_Source data_:
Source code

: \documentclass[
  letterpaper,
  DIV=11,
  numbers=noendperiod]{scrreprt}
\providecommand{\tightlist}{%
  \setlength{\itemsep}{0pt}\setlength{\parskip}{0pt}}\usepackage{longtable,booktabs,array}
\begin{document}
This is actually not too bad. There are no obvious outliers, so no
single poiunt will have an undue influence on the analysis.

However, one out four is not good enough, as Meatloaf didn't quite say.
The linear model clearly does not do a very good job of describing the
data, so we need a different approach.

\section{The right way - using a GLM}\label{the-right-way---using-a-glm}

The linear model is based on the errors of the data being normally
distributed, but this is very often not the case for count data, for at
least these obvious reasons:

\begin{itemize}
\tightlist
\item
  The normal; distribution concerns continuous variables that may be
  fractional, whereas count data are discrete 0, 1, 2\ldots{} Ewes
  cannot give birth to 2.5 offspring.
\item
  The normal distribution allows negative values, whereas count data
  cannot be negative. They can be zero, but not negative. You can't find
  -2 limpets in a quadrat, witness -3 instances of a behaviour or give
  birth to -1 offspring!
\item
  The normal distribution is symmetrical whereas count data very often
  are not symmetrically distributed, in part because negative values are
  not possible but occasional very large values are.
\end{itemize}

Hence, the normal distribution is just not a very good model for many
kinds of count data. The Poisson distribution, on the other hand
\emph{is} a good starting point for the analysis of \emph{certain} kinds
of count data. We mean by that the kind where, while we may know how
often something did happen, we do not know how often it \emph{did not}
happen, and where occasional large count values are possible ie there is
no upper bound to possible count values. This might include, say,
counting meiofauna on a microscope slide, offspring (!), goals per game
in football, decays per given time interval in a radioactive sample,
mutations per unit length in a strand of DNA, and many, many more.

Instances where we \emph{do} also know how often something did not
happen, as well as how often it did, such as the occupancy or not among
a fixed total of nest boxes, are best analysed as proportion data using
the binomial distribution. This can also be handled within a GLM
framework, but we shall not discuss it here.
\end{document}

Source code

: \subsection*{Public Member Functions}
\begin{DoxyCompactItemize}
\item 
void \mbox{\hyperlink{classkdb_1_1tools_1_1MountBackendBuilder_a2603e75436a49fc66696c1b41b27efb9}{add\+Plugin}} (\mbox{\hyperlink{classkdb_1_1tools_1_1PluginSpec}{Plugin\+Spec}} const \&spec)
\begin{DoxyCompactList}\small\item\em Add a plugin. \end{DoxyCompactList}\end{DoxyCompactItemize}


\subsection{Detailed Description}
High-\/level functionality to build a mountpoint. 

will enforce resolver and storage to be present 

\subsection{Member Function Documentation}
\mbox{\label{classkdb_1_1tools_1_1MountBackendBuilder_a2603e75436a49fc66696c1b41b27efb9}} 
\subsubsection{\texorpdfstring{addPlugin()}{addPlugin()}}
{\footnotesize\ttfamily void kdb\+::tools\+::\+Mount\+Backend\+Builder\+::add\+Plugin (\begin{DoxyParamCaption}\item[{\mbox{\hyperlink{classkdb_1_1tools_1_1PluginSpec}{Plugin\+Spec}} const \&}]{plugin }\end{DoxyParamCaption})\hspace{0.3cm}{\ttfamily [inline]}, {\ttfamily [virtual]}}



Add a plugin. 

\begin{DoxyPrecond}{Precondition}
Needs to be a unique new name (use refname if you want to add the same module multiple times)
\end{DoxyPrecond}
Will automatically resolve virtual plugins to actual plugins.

_Assignment_: The lines holding the word "that" are the answer. Find them in the entries and copy them.

_Your response_:
  The normal; distribution concerns continuous variables that may be
of count data. We mean by that the kind where, while we may know how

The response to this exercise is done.